(Saved entries)
-- Opening Marker --
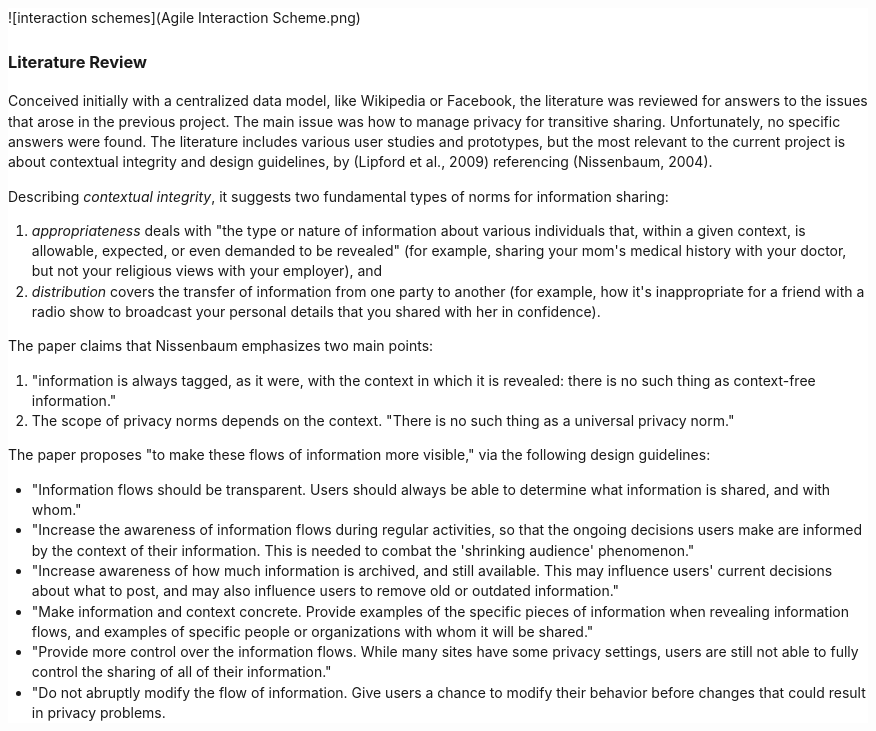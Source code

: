 

![interaction schemes](Agile Interaction Scheme.png)


### Literature Review ###

Conceived initially with a centralized data model,
like Wikipedia or Facebook, the literature was reviewed
for answers to the issues that arose in the previous project.
The main issue was how to manage privacy for transitive sharing.
Unfortunately, no specific answers were found.
The literature includes various user studies and prototypes,
but the most relevant to the current project is about
contextual integrity and design guidelines,
by (Lipford et al., 2009) referencing (Nissenbaum, 2004).

Describing _contextual integrity_,
it suggests two fundamental types of norms for information sharing:

1. _appropriateness_ deals with "the type or nature of information about
various individuals that, within a given context, is allowable, expected, or
even demanded to be revealed" (for example, sharing your mom's medical
history with your doctor, but not your religious views with your employer),
and
2. _distribution_ covers the transfer of information from one party to another
(for example, how it's inappropriate for a friend with a radio show to
broadcast your personal details that you shared with her in confidence).

The paper claims that Nissenbaum emphasizes two main points:

1. "information is always tagged, as it were, with the context in which it is
revealed: there is no such thing as context-free information."
2. The scope of privacy norms depends on the context. "There is no such
thing as a universal privacy norm."

The paper proposes "to make these flows of information more visible,"
via the following design guidelines:

* "Information flows should be transparent. Users should always be able to
determine what information is shared, and with whom."
* "Increase the awareness of information flows during regular activities, so
that the ongoing decisions users make are informed by the context of their
information. This is needed to combat the 'shrinking audience'
phenomenon."
* "Increase awareness of how much information is archived, and still
available. This may influence users' current decisions about what to post,
and may also influence users to remove old or outdated information."
* "Make information and context concrete. Provide examples of the specific
pieces of information when revealing information flows, and examples of
specific people or organizations with whom it will be shared."
* "Provide more control over the information flows. While many sites have
some privacy settings, users are still not able to fully control the sharing
of all of their information."
* "Do not abruptly modify the flow of information. Give users a chance to
modify their behavior before changes that could result in privacy problems.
-- Closing Marker --
_The problem_
Where an entry holds an image, drop the image and copy the remaining text exactly.

_Your response_
Source code

: 

![interaction schemes](Agile Interaction Scheme.png)


### Literature Review ###

Conceived initially with a centralized data model,
like Wikipedia or Facebook, the literature was reviewed
for answers to the issues that arose in the previous project.
The main issue was how to manage privacy for transitive sharing.
Unfortunately, no specific answers were found.
The literature includes various user studies and prototypes,
but the most relevant to the current project is about
contextual integrity and design guidelines,
by (Lipford et al., 2009) referencing (Nissenbaum, 2004).

Describing _contextual integrity_,
it suggests two fundamental types of norms for information sharing:

1. _appropriateness_ deals with "the type or nature of information about
various individuals that, within a given context, is allowable, expected, or
even demanded to be revealed" (for example, sharing your mom's medical
history with your doctor, but not your religious views with your employer),
and
2. _distribution_ covers the transfer of information from one party to another
(for example, how it's inappropriate for a friend with a radio show to
broadcast your personal details that you shared with her in confidence).

The paper claims that Nissenbaum emphasizes two main points:

1. "information is always tagged, as it were, with the context in which it is
revealed: there is no such thing as context-free information."
2. The scope of privacy norms depends on the context. "There is no such
thing as a universal privacy norm."

The paper proposes "to make these flows of information more visible,"
via the following design guidelines:

* "Information flows should be transparent. Users should always be able to
determine what information is shared, and with whom."
* "Increase the awareness of information flows during regular activities, so
that the ongoing decisions users make are informed by the context of their
information. This is needed to combat the 'shrinking audience'
phenomenon."
* "Increase awareness of how much information is archived, and still
available. This may influence users' current decisions about what to post,
and may also influence users to remove old or outdated information."
* "Make information and context concrete. Provide examples of the specific
pieces of information when revealing information flows, and examples of
specific people or organizations with whom it will be shared."
* "Provide more control over the information flows. While many sites have
some privacy settings, users are still not able to fully control the sharing
of all of their information."
* "Do not abruptly modify the flow of information. Give users a chance to
modify their behavior before changes that could result in privacy problems.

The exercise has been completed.